Greenland has an arctic climate with average temperatures that do not exceed 10° C (50° F) in the warmest summer months. In the southern part of the country and the innermost parts of the long fjords, the temperature can, however, rise to more than 20° C (68° F) in June, July or August. The sea around Greenland affects the climate on land. The stretches of coastline close to the open sea, in particular, are cooled by the sea. Therefore during the summer months, it is warmest and driest on land closest to the ice sheet. In all parts of the country, the weather is locally changeable and can vary from fjord to fjord and from one valley to the next. The air is generally very dry in Greenland in relation to many other countries, and because of this low humidity, the low temperatures do not feel as cold as you might expect. On the other hand, dry air means that you must drink more water than normal. The low humidity also means that you can see further than you are probably used to. Mountain crests that appear to be close are usually further away than you think.
Two major climatic zones, the arctic and sub-arctic, divide the Northwest Territories at the tree line into two almost equal parts. While both regions have extremely cold and long winters, the arctic climate has a shorter and cooler summer, with the average monthly temperature remaining below 10° C (50° F). The sub-arctic climate has a longer and warmer summer, with at least three months having average monthly temperatures exceeding 10° C. The arctic climate is the most northerly climate in the world. It lies north of the tree line and is associated with tundra vegetation. In these frigid lands, summer may bring only a few warm days. With such a short summer, tree growth is not possible. Precipitation is low and mostly occurs in the summer.

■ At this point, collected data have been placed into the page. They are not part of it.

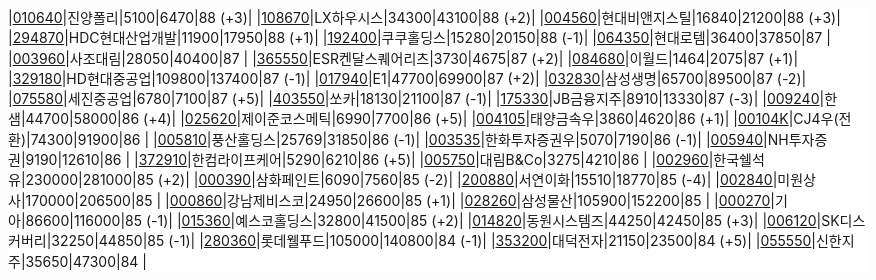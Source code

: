 |[010640](https://finance.daum.net/quotes/A010640)|진양폴리|5100|6470|88 (+3)|
|[108670](https://finance.daum.net/quotes/A108670)|LX하우시스|34300|43100|88 (+2)|
|[004560](https://finance.daum.net/quotes/A004560)|현대비앤지스틸|16840|21200|88 (+3)|
|[294870](https://finance.daum.net/quotes/A294870)|HDC현대산업개발|11900|17950|88 (+1)|
|[192400](https://finance.daum.net/quotes/A192400)|쿠쿠홀딩스|15280|20150|88 (-1)|
|[064350](https://finance.daum.net/quotes/A064350)|현대로템|36400|37850|87 |
|[003960](https://finance.daum.net/quotes/A003960)|사조대림|28050|40400|87 |
|[365550](https://finance.daum.net/quotes/A365550)|ESR켄달스퀘어리츠|3730|4675|87 (+2)|
|[084680](https://finance.daum.net/quotes/A084680)|이월드|1464|2075|87 (+1)|
|[329180](https://finance.daum.net/quotes/A329180)|HD현대중공업|109800|137400|87 (-1)|
|[017940](https://finance.daum.net/quotes/A017940)|E1|47700|69900|87 (+2)|
|[032830](https://finance.daum.net/quotes/A032830)|삼성생명|65700|89500|87 (-2)|
|[075580](https://finance.daum.net/quotes/A075580)|세진중공업|6780|7100|87 (+5)|
|[403550](https://finance.daum.net/quotes/A403550)|쏘카|18130|21100|87 (-1)|
|[175330](https://finance.daum.net/quotes/A175330)|JB금융지주|8910|13330|87 (-3)|
|[009240](https://finance.daum.net/quotes/A009240)|한샘|44700|58000|86 (+4)|
|[025620](https://finance.daum.net/quotes/A025620)|제이준코스메틱|6990|7700|86 (+5)|
|[004105](https://finance.daum.net/quotes/A004105)|태양금속우|3860|4620|86 (+1)|
|[00104K](https://finance.daum.net/quotes/A00104K)|CJ4우(전환)|74300|91900|86 |
|[005810](https://finance.daum.net/quotes/A005810)|풍산홀딩스|25769|31850|86 (-1)|
|[003535](https://finance.daum.net/quotes/A003535)|한화투자증권우|5070|7190|86 (-1)|
|[005940](https://finance.daum.net/quotes/A005940)|NH투자증권|9190|12610|86 |
|[372910](https://finance.daum.net/quotes/A372910)|한컴라이프케어|5290|6210|86 (+5)|
|[005750](https://finance.daum.net/quotes/A005750)|대림B&Co|3275|4210|86 |
|[002960](https://finance.daum.net/quotes/A002960)|한국쉘석유|230000|281000|85 (+2)|
|[000390](https://finance.daum.net/quotes/A000390)|삼화페인트|6090|7560|85 (-2)|
|[200880](https://finance.daum.net/quotes/A200880)|서연이화|15510|18770|85 (-4)|
|[002840](https://finance.daum.net/quotes/A002840)|미원상사|170000|206500|85 |
|[000860](https://finance.daum.net/quotes/A000860)|강남제비스코|24950|26600|85 (+1)|
|[028260](https://finance.daum.net/quotes/A028260)|삼성물산|105900|152200|85 |
|[000270](https://finance.daum.net/quotes/A000270)|기아|86600|116000|85 (-1)|
|[015360](https://finance.daum.net/quotes/A015360)|예스코홀딩스|32800|41500|85 (+2)|
|[014820](https://finance.daum.net/quotes/A014820)|동원시스템즈|44250|42450|85 (+3)|
|[006120](https://finance.daum.net/quotes/A006120)|SK디스커버리|32250|44850|85 (-1)|
|[280360](https://finance.daum.net/quotes/A280360)|롯데웰푸드|105000|140800|84 (-1)|
|[353200](https://finance.daum.net/quotes/A353200)|대덕전자|21150|23500|84 (+5)|
|[055550](https://finance.daum.net/quotes/A055550)|신한지주|35650|47300|84 |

A sub-arctic climate prevails over the remainder of the Northwest Territories, particularly in the Mackenzie Valley. This climate is characterized by a much longer and warmer summer. While precipitation is low and summers are still relatively short, sufficient moisture (300 mm/12 in) and warmth make it possible for trees to grow. The sub-arctic climate is associated with the boreal forest, a northern coniferous forest consisting of pine, spruce, fir, and larch.